[Start of section]

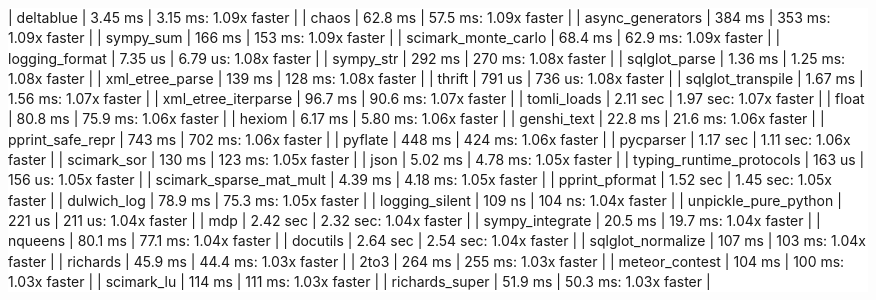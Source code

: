 | deltablue                  | 3.45 ms                                                | 3.15 ms: 1.09x faster                                                  |
| chaos                      | 62.8 ms                                                | 57.5 ms: 1.09x faster                                                  |
| async_generators           | 384 ms                                                 | 353 ms: 1.09x faster                                                   |
| sympy_sum                  | 166 ms                                                 | 153 ms: 1.09x faster                                                   |
| scimark_monte_carlo        | 68.4 ms                                                | 62.9 ms: 1.09x faster                                                  |
| logging_format             | 7.35 us                                                | 6.79 us: 1.08x faster                                                  |
| sympy_str                  | 292 ms                                                 | 270 ms: 1.08x faster                                                   |
| sqlglot_parse              | 1.36 ms                                                | 1.25 ms: 1.08x faster                                                  |
| xml_etree_parse            | 139 ms                                                 | 128 ms: 1.08x faster                                                   |
| thrift                     | 791 us                                                 | 736 us: 1.08x faster                                                   |
| sqlglot_transpile          | 1.67 ms                                                | 1.56 ms: 1.07x faster                                                  |
| xml_etree_iterparse        | 96.7 ms                                                | 90.6 ms: 1.07x faster                                                  |
| tomli_loads                | 2.11 sec                                               | 1.97 sec: 1.07x faster                                                 |
| float                      | 80.8 ms                                                | 75.9 ms: 1.06x faster                                                  |
| hexiom                     | 6.17 ms                                                | 5.80 ms: 1.06x faster                                                  |
| genshi_text                | 22.8 ms                                                | 21.6 ms: 1.06x faster                                                  |
| pprint_safe_repr           | 743 ms                                                 | 702 ms: 1.06x faster                                                   |
| pyflate                    | 448 ms                                                 | 424 ms: 1.06x faster                                                   |
| pycparser                  | 1.17 sec                                               | 1.11 sec: 1.06x faster                                                 |
| scimark_sor                | 130 ms                                                 | 123 ms: 1.05x faster                                                   |
| json                       | 5.02 ms                                                | 4.78 ms: 1.05x faster                                                  |
| typing_runtime_protocols   | 163 us                                                 | 156 us: 1.05x faster                                                   |
| scimark_sparse_mat_mult    | 4.39 ms                                                | 4.18 ms: 1.05x faster                                                  |
| pprint_pformat             | 1.52 sec                                               | 1.45 sec: 1.05x faster                                                 |
| dulwich_log                | 78.9 ms                                                | 75.3 ms: 1.05x faster                                                  |
| logging_silent             | 109 ns                                                 | 104 ns: 1.04x faster                                                   |
| unpickle_pure_python       | 221 us                                                 | 211 us: 1.04x faster                                                   |
| mdp                        | 2.42 sec                                               | 2.32 sec: 1.04x faster                                                 |
| sympy_integrate            | 20.5 ms                                                | 19.7 ms: 1.04x faster                                                  |
| nqueens                    | 80.1 ms                                                | 77.1 ms: 1.04x faster                                                  |
| docutils                   | 2.64 sec                                               | 2.54 sec: 1.04x faster                                                 |
| sqlglot_normalize          | 107 ms                                                 | 103 ms: 1.04x faster                                                   |
| richards                   | 45.9 ms                                                | 44.4 ms: 1.03x faster                                                  |
| 2to3                       | 264 ms                                                 | 255 ms: 1.03x faster                                                   |
| meteor_contest             | 104 ms                                                 | 100 ms: 1.03x faster                                                   |
| scimark_lu                 | 114 ms                                                 | 111 ms: 1.03x faster                                                   |
| richards_super             | 51.9 ms                                                | 50.3 ms: 1.03x faster                                                  |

[End of section]

** What is being asked **
Could you return exactly the lines above from the line with "353 ms: 1.09x" to the line with "62.9 ms: 1.09x", both included, and nothing else?

** Expected output **
| async_generators           | 384 ms                                                 | 353 ms: 1.09x faster                                                   |
| sympy_sum                  | 166 ms                                                 | 153 ms: 1.09x faster                                                   |
| scimark_monte_carlo        | 68.4 ms                                                | 62.9 ms: 1.09x faster                                                  |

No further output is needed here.